Meslektaşların Soruları Hukukçu meslektaşların hukuki nitelikte sorularını birbirlerine yöneltecekleri mesleki yardımlaşma forumu. SADECE hukuk fakültesi mezunları ile hukuk profesyonellerinin (bilirkişi, icra müdürü vb.) yazışmasına açıktır. [Yeni Soru Sorun]

taahhüdü ihlal davası

Yanıt
Old 30-04-2008, 22:02   #1
Av. Tuncer ÖZYAVUZ

 
Varsayılan taahhüdü ihlal davası

Sayın meslektaşlarım;

Pendik İcra Ceza Hakimliği taahhüdü ihlal davalarında, vekalet ücreti, yargılama gideri, faiz, tahsil harcı ve asıl alacak kalemlerinin ayrı ayrı gösterilmesi gerektiği gerekçesi ile sanıkların beraatine karar vermektedir. daha önce bu konuda birçok karar almışken, bu uygulamanın nereden kaynaklandığı hususunda açıkçası bir bilgi sahibi değilim. Ağır cezaya yaptığımız itirazlar da reddedildi.

Bu konuda bir Yargıtay kararı varsa beni de bilgilendirirseniz, ya da bu ygulama hakkında görüşlerinizi paylaşırsanız sevinirim.

Teşekürler.
Old 01-05-2008, 00:08   #2
avercan38

 
Varsayılan

Emin olmamakla beraber geçen hafta görüştüğüm Kartal İcra memurlarından birisi buna benzer birşeyler söylemişti.

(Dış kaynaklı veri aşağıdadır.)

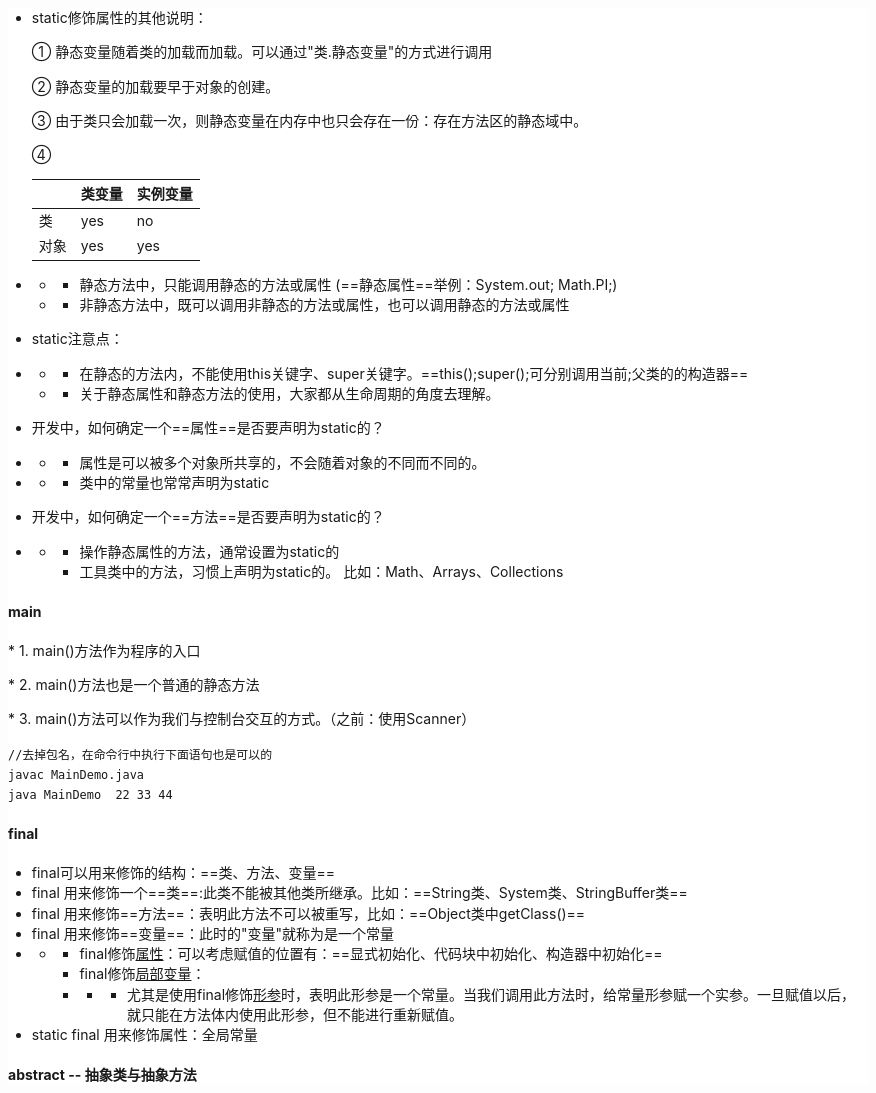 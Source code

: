 - static修饰属性的其他说明：

  ① 静态变量随着类的加载而加载。可以通过"类.静态变量"的方式进行调用

  ② 静态变量的加载要早于对象的创建。

  ③ 由于类只会加载一次，则静态变量在内存中也只会存在一份：存在方法区的静态域中。

  ④

  |      | 类变量 | 实例变量 |
  | ---- | ------ | -------- |
  | 类   | yes    | no       |
  | 对象 | yes    | yes      |

- - - 静态方法中，只能调用静态的方法或属性  (==静态属性==举例：System.out;  Math.PI;)
  - - 非静态方法中，既可以调用非静态的方法或属性，也可以调用静态的方法或属性

- static注意点：

- - - 在静态的方法内，不能使用this关键字、super关键字。==this();super();可分别调用当前;父类的的构造器==
  - - 关于静态属性和静态方法的使用，大家都从生命周期的角度去理解。

- 开发中，如何确定一个==属性==是否要声明为static的？
- - - 属性是可以被多个对象所共享的，不会随着对象的不同而不同的。
- - - 类中的常量也常常声明为static
- 开发中，如何确定一个==方法==是否要声明为static的？
- - - 操作静态属性的方法，通常设置为static的
    - 工具类中的方法，习惯上声明为static的。 比如：Math、Arrays、Collections



#### main

 \* 1. main()方法作为程序的入口

 \* 2. main()方法也是一个普通的静态方法

 \* 3. main()方法可以作为我们与控制台交互的方式。（之前：使用Scanner）

```shell
//去掉包名，在命令行中执行下面语句也是可以的
javac MainDemo.java
java MainDemo  22 33 44
```

#### final

- final可以用来修饰的结构：==类、方法、变量==
- final 用来修饰一个==类==:此类不能被其他类所继承。比如：==String类、System类、StringBuffer类==
- final 用来修饰==方法==：表明此方法不可以被重写，比如：==Object类中getClass()==
- final 用来修饰==变量==：此时的"变量"就称为是一个常量
- - - final修饰<u>属性</u>：可以考虑赋值的位置有：==显式初始化、代码块中初始化、构造器中初始化==
    - final修饰<u>局部变量</u>：
    - - - 尤其是使用final修饰<u>形参</u>时，表明此形参是一个常量。当我们调用此方法时，给常量形参赋一个实参。一旦赋值以后，就只能在方法体内使用此形参，但不能进行重新赋值。
- static final 用来修饰属性：全局常量

#### abstract -- 抽象类与抽象方法
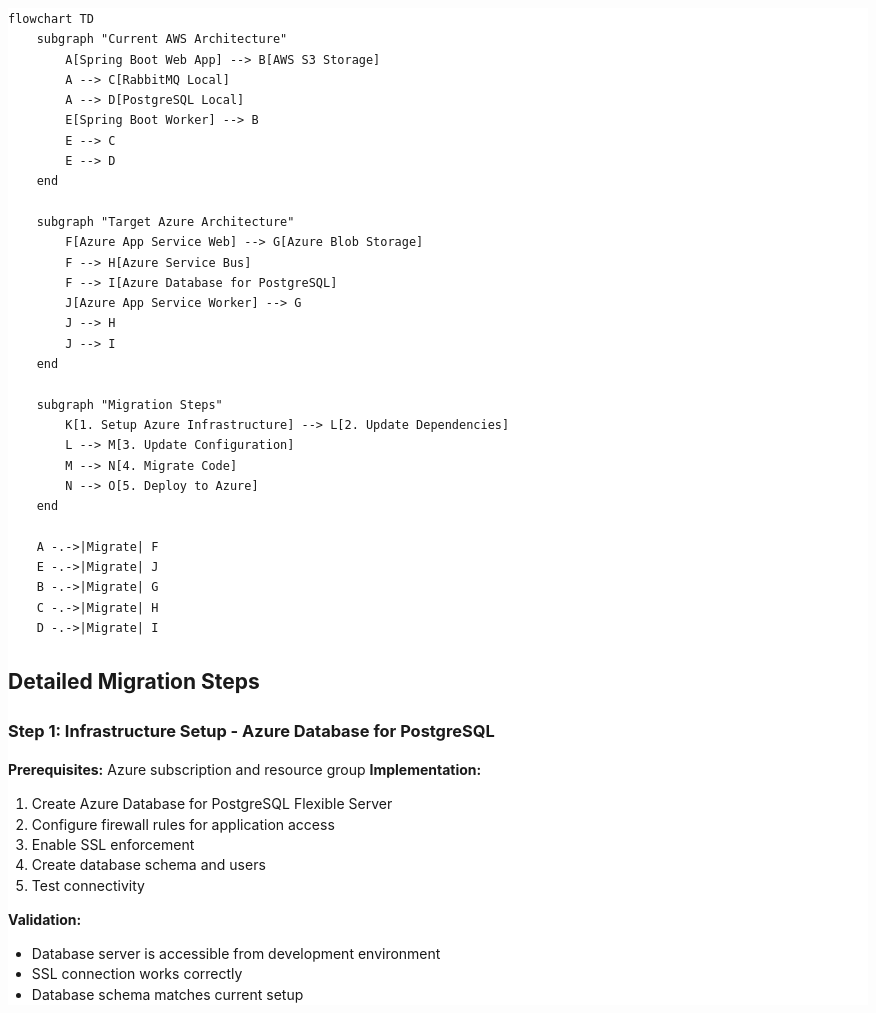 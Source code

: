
 ```mermaid
flowchart TD
    subgraph "Current AWS Architecture"
        A[Spring Boot Web App] --> B[AWS S3 Storage]
        A --> C[RabbitMQ Local]
        A --> D[PostgreSQL Local]
        E[Spring Boot Worker] --> B
        E --> C
        E --> D
    end
    
    subgraph "Target Azure Architecture"
        F[Azure App Service Web] --> G[Azure Blob Storage]
        F --> H[Azure Service Bus]
        F --> I[Azure Database for PostgreSQL]
        J[Azure App Service Worker] --> G
        J --> H
        J --> I
    end
    
    subgraph "Migration Steps"
        K[1. Setup Azure Infrastructure] --> L[2. Update Dependencies]
        L --> M[3. Update Configuration]
        M --> N[4. Migrate Code]
        N --> O[5. Deploy to Azure]
    end
    
    A -.->|Migrate| F
    E -.->|Migrate| J
    B -.->|Migrate| G
    C -.->|Migrate| H
    D -.->|Migrate| I
```

## Detailed Migration Steps

### Step 1: Infrastructure Setup - Azure Database for PostgreSQL
**Prerequisites:** Azure subscription and resource group
**Implementation:**
1. Create Azure Database for PostgreSQL Flexible Server
2. Configure firewall rules for application access
3. Enable SSL enforcement
4. Create database schema and users
5. Test connectivity

**Validation:**
- Database server is accessible from development environment
- SSL connection works correctly
- Database schema matches current setup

Dediğine göre; taahhüdü ihlal suçunun oluşması için taahhüt alınırken dosya kapak hesabının yapılması gerekiyormuş, veya taahhütte yazan miktarı talep edip cezalandırılmasını isteyebiliyormuşuz, yani geri kalan miktardan (faiz,icra giderleri v.b.) feragat etmemiz gerekiyormuş. Sizin olayınızda, memurun dediği gibi, eğer taahhüt alınırken kapak hesabı yapılmadı ise taahhüt geçersiz kabul edilebiliyor.
Old 01-05-2008, 07:56   #3
halit pamuk

 
Varsayılan

T.C.
YARGITAY
16. HUKUK DAİRESİ
E. 2005/79
K. 2005/1131
T. 23.2.2005
• TAAHHÜDÜ İHLAL SUÇUNUN OLUŞMAMASI ( Taahhüt Tutanağında Borcun Faiz Masraf ve Ferileriyle Birlikte Ayrıntılı Olarak Gösterilmiş Olmaması )
• BORCUN FAİZ MASRAF VE FERİLERİYLE BİRLİKTE AYRINTILI OLARAK GÖSTERİLMEMİŞ OLMASI ( Taahhüdü İhlal Suçunun Oluşmayacağı )
2004/m.340
ÖZET : İİK’nun 340. maddesinde düzenlenen suçun oluşabilmesi için öncelikle hukuken geçerli taahhüdün olması gerekir. Sanığın taahhütte bulunduğu tutanakta borcun tamamını faiz, masraf ve fer’ileriyle birlikte ayrıntılı olarak göstermediği, dolayısıyla taahüdün geçersiz olduğu gözetilmeksizin sanığın beraati yerine mahkumiyetine karar verilmesi isabetsizdir.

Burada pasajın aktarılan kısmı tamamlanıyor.